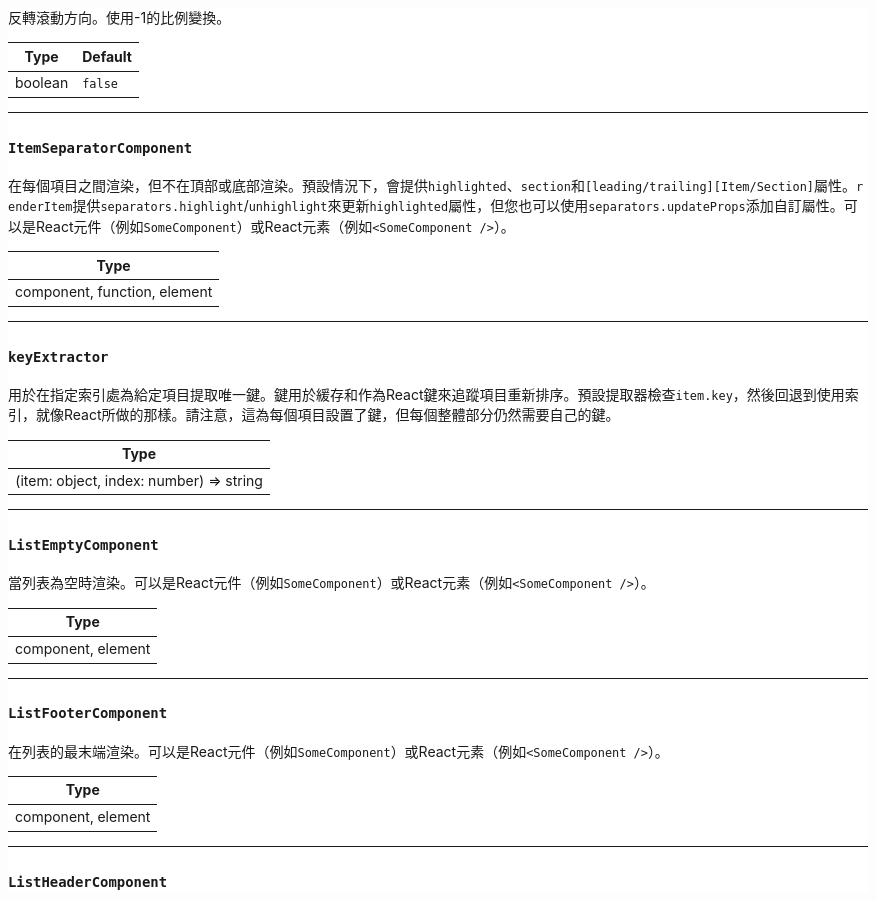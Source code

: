 反轉滾動方向。使用-1的比例變換。

| Type    | Default |
| ------- | ------- |
| boolean | `false` |

---

### `ItemSeparatorComponent`

在每個項目之間渲染，但不在頂部或底部渲染。預設情況下，會提供`highlighted`、`section`和`[leading/trailing][Item/Section]`屬性。`renderItem`提供`separators.highlight`/`unhighlight`來更新`highlighted`屬性，但您也可以使用`separators.updateProps`添加自訂屬性。可以是React元件（例如`SomeComponent`）或React元素（例如`<SomeComponent />`）。

| Type                         |
| ---------------------------- |
| component, function, element |

---

### `keyExtractor`

用於在指定索引處為給定項目提取唯一鍵。鍵用於緩存和作為React鍵來追蹤項目重新排序。預設提取器檢查`item.key`，然後回退到使用索引，就像React所做的那樣。請注意，這為每個項目設置了鍵，但每個整體部分仍然需要自己的鍵。

| Type                                    |
| --------------------------------------- |
| (item: object, index: number) => string |

---

### `ListEmptyComponent`

當列表為空時渲染。可以是React元件（例如`SomeComponent`）或React元素（例如`<SomeComponent />`）。

| Type               |
| ------------------ |
| component, element |

---

### `ListFooterComponent`

在列表的最末端渲染。可以是React元件（例如`SomeComponent`）或React元素（例如`<SomeComponent />`）。

| Type               |
| ------------------ |
| component, element |

---

### `ListHeaderComponent`
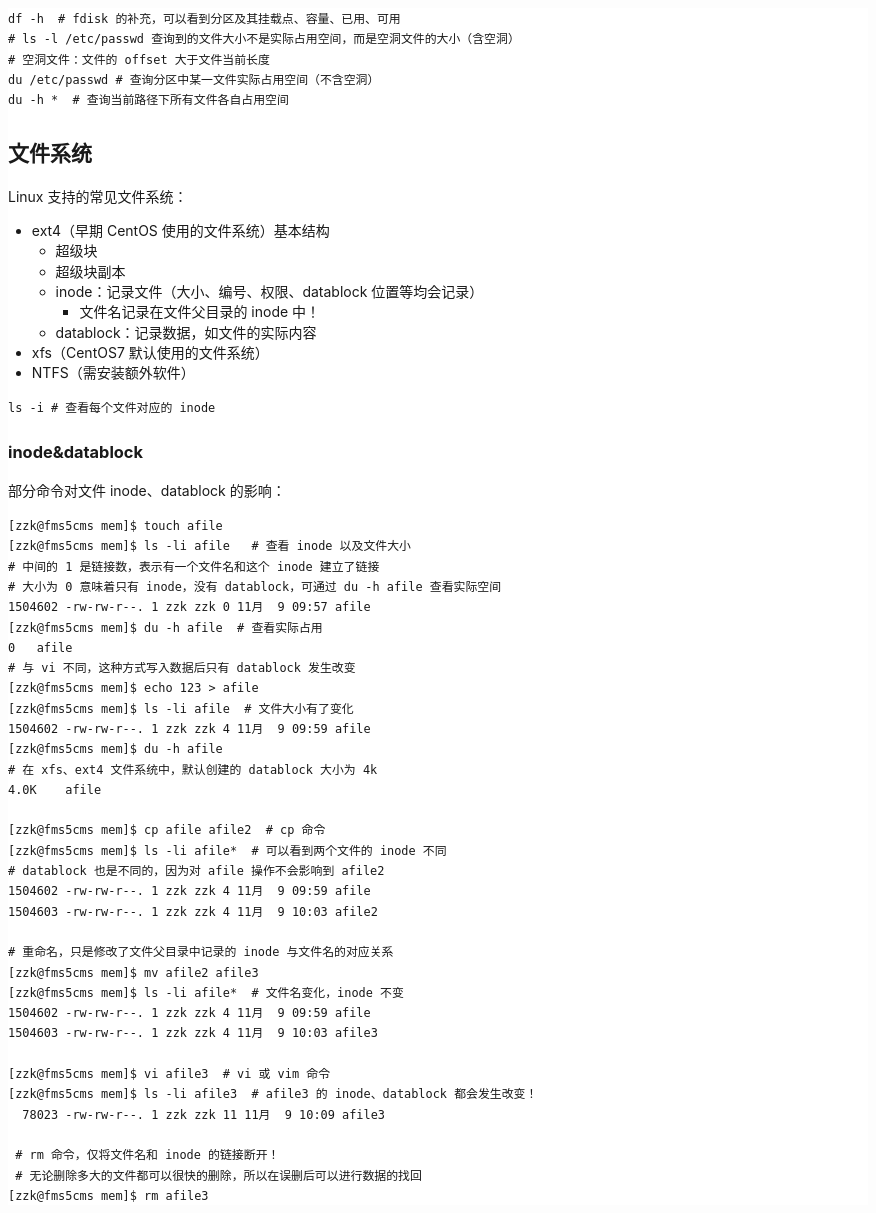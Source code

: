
 ```shell
df -h  # fdisk 的补充，可以看到分区及其挂载点、容量、已用、可用
# ls -l /etc/passwd 查询到的文件大小不是实际占用空间，而是空洞文件的大小（含空洞）
# 空洞文件：文件的 offset 大于文件当前长度
du /etc/passwd # 查询分区中某一文件实际占用空间（不含空洞）
du -h *  # 查询当前路径下所有文件各自占用空间
```

## 文件系统

Linux 支持的常见文件系统：

- ext4（早期 CentOS 使用的文件系统）基本结构
  - 超级块
  - 超级块副本
  - inode：记录文件（大小、编号、权限、datablock 位置等均会记录）
    - 文件名记录在文件父目录的 inode 中！
  - datablock：记录数据，如文件的实际内容
- xfs（CentOS7 默认使用的文件系统）
- NTFS（需安装额外软件）

```shell
ls -i # 查看每个文件对应的 inode
```

### inode&datablock

部分命令对文件 inode、datablock 的影响：

```shell
[zzk@fms5cms mem]$ touch afile
[zzk@fms5cms mem]$ ls -li afile   # 查看 inode 以及文件大小
# 中间的 1 是链接数，表示有一个文件名和这个 inode 建立了链接
# 大小为 0 意味着只有 inode，没有 datablock，可通过 du -h afile 查看实际空间
1504602 -rw-rw-r--. 1 zzk zzk 0 11月  9 09:57 afile
[zzk@fms5cms mem]$ du -h afile  # 查看实际占用
0	afile
# 与 vi 不同，这种方式写入数据后只有 datablock 发生改变
[zzk@fms5cms mem]$ echo 123 > afile  
[zzk@fms5cms mem]$ ls -li afile  # 文件大小有了变化
1504602 -rw-rw-r--. 1 zzk zzk 4 11月  9 09:59 afile
[zzk@fms5cms mem]$ du -h afile
# 在 xfs、ext4 文件系统中，默认创建的 datablock 大小为 4k
4.0K	afile

[zzk@fms5cms mem]$ cp afile afile2  # cp 命令
[zzk@fms5cms mem]$ ls -li afile*  # 可以看到两个文件的 inode 不同
# datablock 也是不同的，因为对 afile 操作不会影响到 afile2
1504602 -rw-rw-r--. 1 zzk zzk 4 11月  9 09:59 afile
1504603 -rw-rw-r--. 1 zzk zzk 4 11月  9 10:03 afile2

# 重命名，只是修改了文件父目录中记录的 inode 与文件名的对应关系
[zzk@fms5cms mem]$ mv afile2 afile3  
[zzk@fms5cms mem]$ ls -li afile*  # 文件名变化，inode 不变
1504602 -rw-rw-r--. 1 zzk zzk 4 11月  9 09:59 afile
1504603 -rw-rw-r--. 1 zzk zzk 4 11月  9 10:03 afile3

[zzk@fms5cms mem]$ vi afile3  # vi 或 vim 命令
[zzk@fms5cms mem]$ ls -li afile3  # afile3 的 inode、datablock 都会发生改变！
  78023 -rw-rw-r--. 1 zzk zzk 11 11月  9 10:09 afile3
  
 # rm 命令，仅将文件名和 inode 的链接断开！
 # 无论删除多大的文件都可以很快的删除，所以在误删后可以进行数据的找回
[zzk@fms5cms mem]$ rm afile3  
```
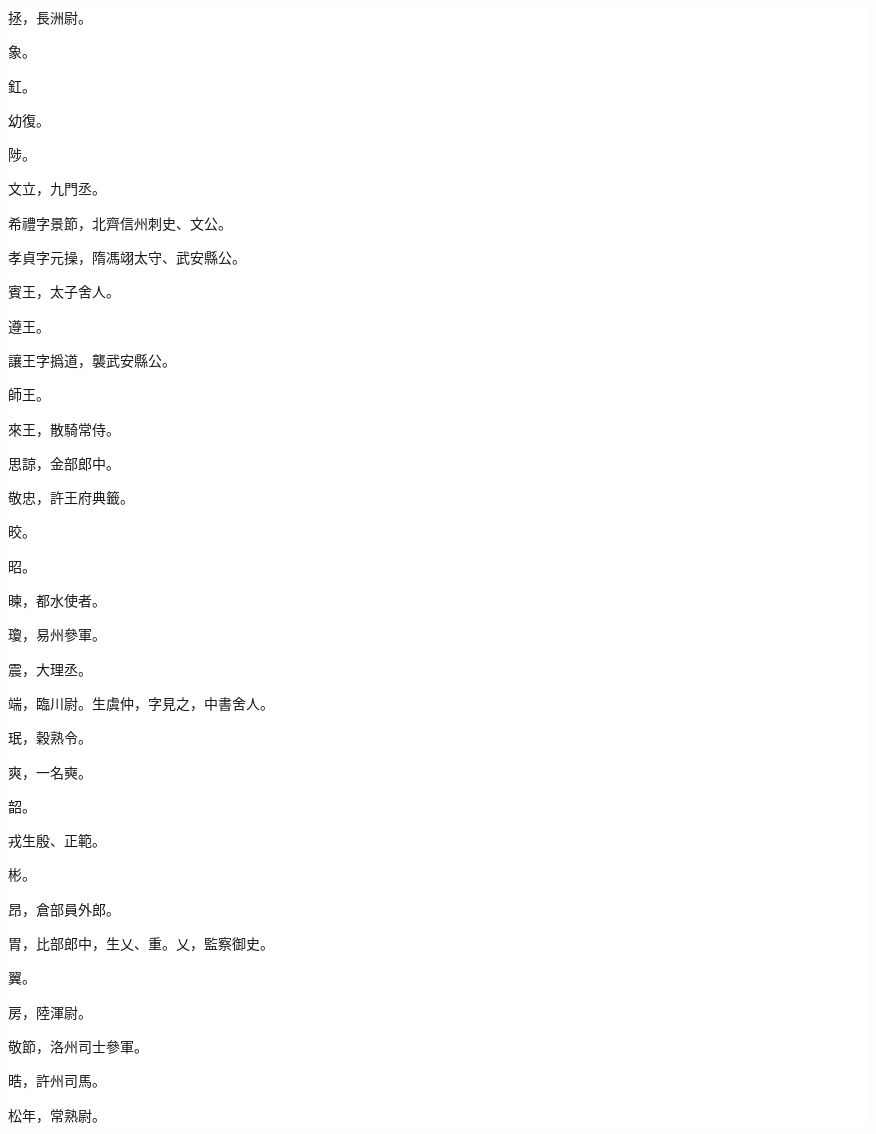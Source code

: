 拯，長洲尉。

象。

釭。

幼復。

陟。

文立，九門丞。

希禮字景節，北齊信州刺史、文公。

孝貞字元操，隋馮翊太守、武安縣公。

賓王，太子舍人。

遵王。

讓王字撝道，襲武安縣公。

師王。

來王，散騎常侍。

思諒，金部郎中。

敬忠，許王府典籤。

晈。

昭。

暕，都水使者。

瓊，易州參軍。

震，大理丞。

端，臨川尉。生虞仲，字見之，中書舍人。

珉，穀熟令。

爽，一名奭。

韶。

戎生殷、正範。

彬。

昂，倉部員外郎。

胃，比部郎中，生乂、重。乂，監察御史。

翼。

房，陸渾尉。

敬節，洛州司士參軍。

晧，許州司馬。

松年，常熟尉。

──────────

**Try it**
Take every line from the data that contains the word "或React元素".

**Solution for this exercise**
在每個項目之間渲染，但不在頂部或底部渲染。預設情況下，會提供`highlighted`、`section`和`[leading/trailing][Item/Section]`屬性。`renderItem`提供`separators.highlight`/`unhighlight`來更新`highlighted`屬性，但您也可以使用`separators.updateProps`添加自訂屬性。可以是React元件（例如`SomeComponent`）或React元素（例如`<SomeComponent />`）。
當列表為空時渲染。可以是React元件（例如`SomeComponent`）或React元素（例如`<SomeComponent />`）。
在列表的最末端渲染。可以是React元件（例如`SomeComponent`）或React元素（例如`<SomeComponent />`）。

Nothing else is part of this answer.